> _RECORDS SUPPLIED_

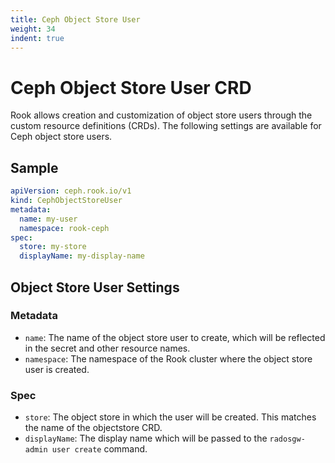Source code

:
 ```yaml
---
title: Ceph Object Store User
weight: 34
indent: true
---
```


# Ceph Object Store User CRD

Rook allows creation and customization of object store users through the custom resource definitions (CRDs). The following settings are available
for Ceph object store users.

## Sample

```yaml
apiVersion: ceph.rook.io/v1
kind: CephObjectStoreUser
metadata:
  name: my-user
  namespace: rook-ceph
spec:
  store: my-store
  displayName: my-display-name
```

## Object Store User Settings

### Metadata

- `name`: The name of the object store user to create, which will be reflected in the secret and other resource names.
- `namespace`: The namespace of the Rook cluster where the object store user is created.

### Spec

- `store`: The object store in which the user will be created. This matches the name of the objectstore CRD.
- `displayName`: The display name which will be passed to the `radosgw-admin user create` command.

* * *

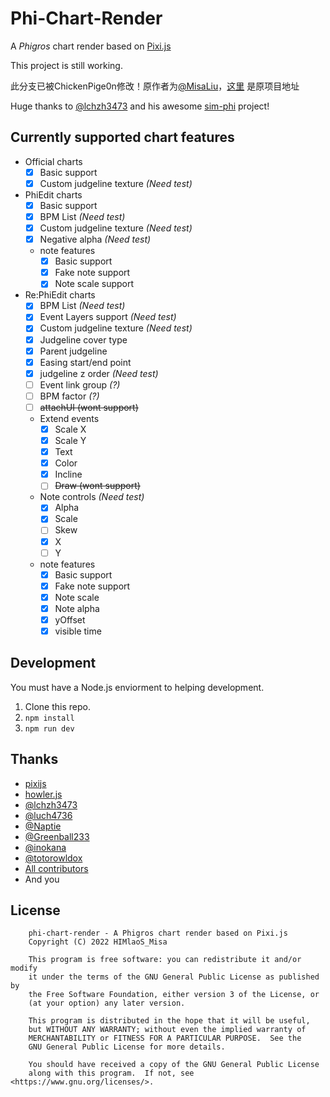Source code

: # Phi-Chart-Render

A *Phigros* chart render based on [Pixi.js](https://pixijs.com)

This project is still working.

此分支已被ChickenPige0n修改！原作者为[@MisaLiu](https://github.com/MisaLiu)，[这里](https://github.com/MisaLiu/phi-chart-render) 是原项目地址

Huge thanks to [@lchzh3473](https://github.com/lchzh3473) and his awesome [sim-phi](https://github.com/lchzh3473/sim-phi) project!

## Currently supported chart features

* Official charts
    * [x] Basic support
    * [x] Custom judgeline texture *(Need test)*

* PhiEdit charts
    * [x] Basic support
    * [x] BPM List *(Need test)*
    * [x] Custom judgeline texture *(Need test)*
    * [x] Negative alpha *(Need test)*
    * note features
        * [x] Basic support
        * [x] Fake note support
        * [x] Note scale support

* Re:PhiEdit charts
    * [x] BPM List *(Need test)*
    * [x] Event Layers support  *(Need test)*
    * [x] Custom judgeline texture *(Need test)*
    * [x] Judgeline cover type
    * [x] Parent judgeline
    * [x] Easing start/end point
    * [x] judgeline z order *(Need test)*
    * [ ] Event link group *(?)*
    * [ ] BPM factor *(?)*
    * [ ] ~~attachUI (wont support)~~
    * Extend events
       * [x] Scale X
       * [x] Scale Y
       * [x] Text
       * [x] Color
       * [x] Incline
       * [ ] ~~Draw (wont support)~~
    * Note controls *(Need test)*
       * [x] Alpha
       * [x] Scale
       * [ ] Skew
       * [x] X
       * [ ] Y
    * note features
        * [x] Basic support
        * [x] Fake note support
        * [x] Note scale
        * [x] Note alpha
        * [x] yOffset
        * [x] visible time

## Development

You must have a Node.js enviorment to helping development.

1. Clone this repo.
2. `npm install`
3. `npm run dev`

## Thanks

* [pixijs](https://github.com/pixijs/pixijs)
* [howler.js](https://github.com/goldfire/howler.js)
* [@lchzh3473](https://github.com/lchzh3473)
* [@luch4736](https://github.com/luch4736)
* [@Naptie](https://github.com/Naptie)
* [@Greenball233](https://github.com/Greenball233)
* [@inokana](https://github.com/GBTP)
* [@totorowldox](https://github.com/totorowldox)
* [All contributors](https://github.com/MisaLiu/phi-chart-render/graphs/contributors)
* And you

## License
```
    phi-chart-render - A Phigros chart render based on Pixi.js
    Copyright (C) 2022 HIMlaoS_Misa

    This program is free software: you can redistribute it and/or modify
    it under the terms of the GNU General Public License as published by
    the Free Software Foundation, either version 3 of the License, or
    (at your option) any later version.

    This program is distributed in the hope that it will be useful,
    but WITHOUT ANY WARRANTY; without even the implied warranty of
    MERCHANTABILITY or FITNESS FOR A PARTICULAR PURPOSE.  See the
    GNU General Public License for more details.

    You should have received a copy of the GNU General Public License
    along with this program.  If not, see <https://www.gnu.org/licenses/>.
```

> _EXERCISE DESCRIPTION_
Take every line from the listing above that includes the word "displayName" and copy it.

> _SOLUTION_
  displayName: my-display-name
- `displayName`: The display name which will be passed to the `radosgw-admin user create` command.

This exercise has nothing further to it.